--- Task description ---
Each line of the records below that holds "name" should be copied out.

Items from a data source
● ● ● ● ● ● ●

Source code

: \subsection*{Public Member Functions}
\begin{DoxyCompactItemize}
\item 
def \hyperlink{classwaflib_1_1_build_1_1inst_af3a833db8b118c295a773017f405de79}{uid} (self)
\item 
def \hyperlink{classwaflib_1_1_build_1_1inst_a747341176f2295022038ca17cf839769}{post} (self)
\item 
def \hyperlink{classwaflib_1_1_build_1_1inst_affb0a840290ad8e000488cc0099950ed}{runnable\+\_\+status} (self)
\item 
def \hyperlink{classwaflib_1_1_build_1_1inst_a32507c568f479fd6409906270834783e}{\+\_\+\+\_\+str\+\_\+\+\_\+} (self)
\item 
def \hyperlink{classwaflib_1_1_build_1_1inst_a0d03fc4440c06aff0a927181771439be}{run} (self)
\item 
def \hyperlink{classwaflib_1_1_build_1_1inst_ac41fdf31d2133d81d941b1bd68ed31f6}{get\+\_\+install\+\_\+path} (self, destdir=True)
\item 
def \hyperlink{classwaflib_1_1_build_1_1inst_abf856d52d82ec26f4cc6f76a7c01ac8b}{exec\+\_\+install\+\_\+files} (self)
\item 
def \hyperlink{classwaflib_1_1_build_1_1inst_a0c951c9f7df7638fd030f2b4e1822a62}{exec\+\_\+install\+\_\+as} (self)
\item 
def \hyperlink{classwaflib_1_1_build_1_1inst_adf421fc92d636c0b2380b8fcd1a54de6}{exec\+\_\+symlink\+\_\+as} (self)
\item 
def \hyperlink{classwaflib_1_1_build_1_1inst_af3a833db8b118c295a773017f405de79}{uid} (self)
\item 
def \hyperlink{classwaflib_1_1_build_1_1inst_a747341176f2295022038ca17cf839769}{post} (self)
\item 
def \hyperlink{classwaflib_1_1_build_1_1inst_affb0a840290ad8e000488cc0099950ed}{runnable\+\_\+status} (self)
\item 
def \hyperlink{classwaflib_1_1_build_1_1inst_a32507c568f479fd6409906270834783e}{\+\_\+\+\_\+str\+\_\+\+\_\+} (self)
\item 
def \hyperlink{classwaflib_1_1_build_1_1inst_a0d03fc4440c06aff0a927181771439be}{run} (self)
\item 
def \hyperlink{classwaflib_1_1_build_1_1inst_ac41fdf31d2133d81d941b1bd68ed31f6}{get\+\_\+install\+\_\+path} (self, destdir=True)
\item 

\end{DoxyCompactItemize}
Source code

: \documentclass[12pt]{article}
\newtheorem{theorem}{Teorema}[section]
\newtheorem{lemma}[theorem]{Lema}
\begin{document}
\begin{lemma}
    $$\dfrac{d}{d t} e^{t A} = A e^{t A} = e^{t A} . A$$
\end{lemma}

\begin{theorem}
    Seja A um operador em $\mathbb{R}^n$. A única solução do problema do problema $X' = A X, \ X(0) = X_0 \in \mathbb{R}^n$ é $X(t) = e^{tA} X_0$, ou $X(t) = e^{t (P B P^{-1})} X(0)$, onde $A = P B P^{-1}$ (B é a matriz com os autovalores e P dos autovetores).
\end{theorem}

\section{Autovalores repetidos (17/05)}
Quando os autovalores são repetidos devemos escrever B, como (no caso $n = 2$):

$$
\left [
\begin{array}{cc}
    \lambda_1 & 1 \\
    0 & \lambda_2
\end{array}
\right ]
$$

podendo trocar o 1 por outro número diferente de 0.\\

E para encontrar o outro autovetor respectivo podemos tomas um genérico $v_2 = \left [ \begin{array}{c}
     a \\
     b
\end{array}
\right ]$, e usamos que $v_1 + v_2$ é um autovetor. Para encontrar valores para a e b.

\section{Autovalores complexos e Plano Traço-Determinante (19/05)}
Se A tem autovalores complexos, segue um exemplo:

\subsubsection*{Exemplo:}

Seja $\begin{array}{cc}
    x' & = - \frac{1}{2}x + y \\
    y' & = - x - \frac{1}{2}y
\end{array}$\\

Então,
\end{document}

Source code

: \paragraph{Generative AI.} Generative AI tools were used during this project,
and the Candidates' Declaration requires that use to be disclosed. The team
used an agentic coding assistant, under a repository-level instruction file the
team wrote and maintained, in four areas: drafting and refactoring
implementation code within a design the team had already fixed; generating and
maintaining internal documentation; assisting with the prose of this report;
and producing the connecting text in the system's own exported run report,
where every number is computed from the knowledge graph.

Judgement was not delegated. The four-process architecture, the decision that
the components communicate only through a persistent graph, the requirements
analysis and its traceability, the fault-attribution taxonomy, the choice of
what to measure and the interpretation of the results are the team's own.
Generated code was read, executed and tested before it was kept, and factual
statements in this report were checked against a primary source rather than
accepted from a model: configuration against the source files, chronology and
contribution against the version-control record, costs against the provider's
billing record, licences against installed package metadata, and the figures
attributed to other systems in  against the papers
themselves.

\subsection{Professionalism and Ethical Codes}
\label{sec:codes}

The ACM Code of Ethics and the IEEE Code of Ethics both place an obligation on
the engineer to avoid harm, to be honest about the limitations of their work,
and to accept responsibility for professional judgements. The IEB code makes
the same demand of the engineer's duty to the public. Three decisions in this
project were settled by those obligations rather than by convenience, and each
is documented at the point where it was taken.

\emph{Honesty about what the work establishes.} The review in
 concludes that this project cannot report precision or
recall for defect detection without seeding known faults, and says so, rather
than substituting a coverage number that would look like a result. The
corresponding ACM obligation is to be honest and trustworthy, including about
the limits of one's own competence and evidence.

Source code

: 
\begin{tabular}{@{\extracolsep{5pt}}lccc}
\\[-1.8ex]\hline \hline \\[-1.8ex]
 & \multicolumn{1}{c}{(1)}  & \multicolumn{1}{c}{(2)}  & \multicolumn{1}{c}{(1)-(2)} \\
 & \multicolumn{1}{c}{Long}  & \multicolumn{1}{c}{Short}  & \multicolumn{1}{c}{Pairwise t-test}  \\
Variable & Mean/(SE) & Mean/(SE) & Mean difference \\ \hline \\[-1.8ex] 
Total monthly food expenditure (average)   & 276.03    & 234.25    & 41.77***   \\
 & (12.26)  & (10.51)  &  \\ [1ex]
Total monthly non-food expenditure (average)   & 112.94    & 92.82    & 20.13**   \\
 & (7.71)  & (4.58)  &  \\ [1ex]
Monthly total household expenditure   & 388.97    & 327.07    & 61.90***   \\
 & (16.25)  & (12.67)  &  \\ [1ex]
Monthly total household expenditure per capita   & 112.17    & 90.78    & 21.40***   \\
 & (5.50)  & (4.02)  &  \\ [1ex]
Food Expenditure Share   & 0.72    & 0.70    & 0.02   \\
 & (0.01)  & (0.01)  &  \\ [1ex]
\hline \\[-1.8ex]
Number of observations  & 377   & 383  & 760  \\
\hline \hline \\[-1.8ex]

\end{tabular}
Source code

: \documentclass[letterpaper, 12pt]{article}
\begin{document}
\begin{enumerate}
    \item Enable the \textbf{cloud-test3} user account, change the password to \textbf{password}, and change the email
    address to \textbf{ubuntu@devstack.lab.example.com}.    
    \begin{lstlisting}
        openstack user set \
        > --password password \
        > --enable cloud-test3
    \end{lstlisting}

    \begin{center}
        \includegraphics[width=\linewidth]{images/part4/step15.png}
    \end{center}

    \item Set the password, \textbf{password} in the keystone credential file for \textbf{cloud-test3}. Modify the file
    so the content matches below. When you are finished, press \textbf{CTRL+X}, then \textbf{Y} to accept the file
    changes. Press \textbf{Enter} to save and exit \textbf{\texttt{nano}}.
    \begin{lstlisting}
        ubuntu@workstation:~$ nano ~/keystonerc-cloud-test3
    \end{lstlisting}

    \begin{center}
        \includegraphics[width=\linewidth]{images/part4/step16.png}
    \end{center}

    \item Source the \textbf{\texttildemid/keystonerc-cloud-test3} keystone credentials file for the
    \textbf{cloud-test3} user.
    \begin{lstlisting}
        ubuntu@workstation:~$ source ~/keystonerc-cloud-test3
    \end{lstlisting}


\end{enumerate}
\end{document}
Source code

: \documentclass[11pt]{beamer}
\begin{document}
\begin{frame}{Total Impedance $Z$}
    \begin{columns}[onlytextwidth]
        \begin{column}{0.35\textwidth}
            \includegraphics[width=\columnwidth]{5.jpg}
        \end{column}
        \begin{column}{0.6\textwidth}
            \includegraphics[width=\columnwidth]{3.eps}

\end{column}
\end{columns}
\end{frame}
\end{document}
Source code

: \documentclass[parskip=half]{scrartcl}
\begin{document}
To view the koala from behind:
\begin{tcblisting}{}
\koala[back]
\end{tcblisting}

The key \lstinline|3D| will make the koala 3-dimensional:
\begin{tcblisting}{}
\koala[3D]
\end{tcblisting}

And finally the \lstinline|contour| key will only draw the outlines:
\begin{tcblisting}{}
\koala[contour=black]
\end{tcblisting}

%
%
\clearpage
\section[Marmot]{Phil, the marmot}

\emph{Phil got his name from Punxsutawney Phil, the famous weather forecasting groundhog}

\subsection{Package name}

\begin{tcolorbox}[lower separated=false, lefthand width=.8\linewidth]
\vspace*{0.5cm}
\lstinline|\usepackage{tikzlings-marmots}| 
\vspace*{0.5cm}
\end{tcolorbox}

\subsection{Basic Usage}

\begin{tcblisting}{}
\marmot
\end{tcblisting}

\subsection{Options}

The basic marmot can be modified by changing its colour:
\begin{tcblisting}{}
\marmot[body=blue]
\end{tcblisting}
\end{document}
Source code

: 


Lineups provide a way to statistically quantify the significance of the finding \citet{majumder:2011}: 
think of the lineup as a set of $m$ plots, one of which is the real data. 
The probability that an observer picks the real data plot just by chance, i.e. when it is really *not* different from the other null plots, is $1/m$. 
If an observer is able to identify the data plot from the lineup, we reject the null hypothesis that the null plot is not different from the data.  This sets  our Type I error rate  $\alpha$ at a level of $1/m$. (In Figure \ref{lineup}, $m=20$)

● ● ● ● ● ● ●

--- Written solution ---
\emph{Phil got his name from Punxsutawney Phil, the famous weather forecasting groundhog}
\subsection{Package name}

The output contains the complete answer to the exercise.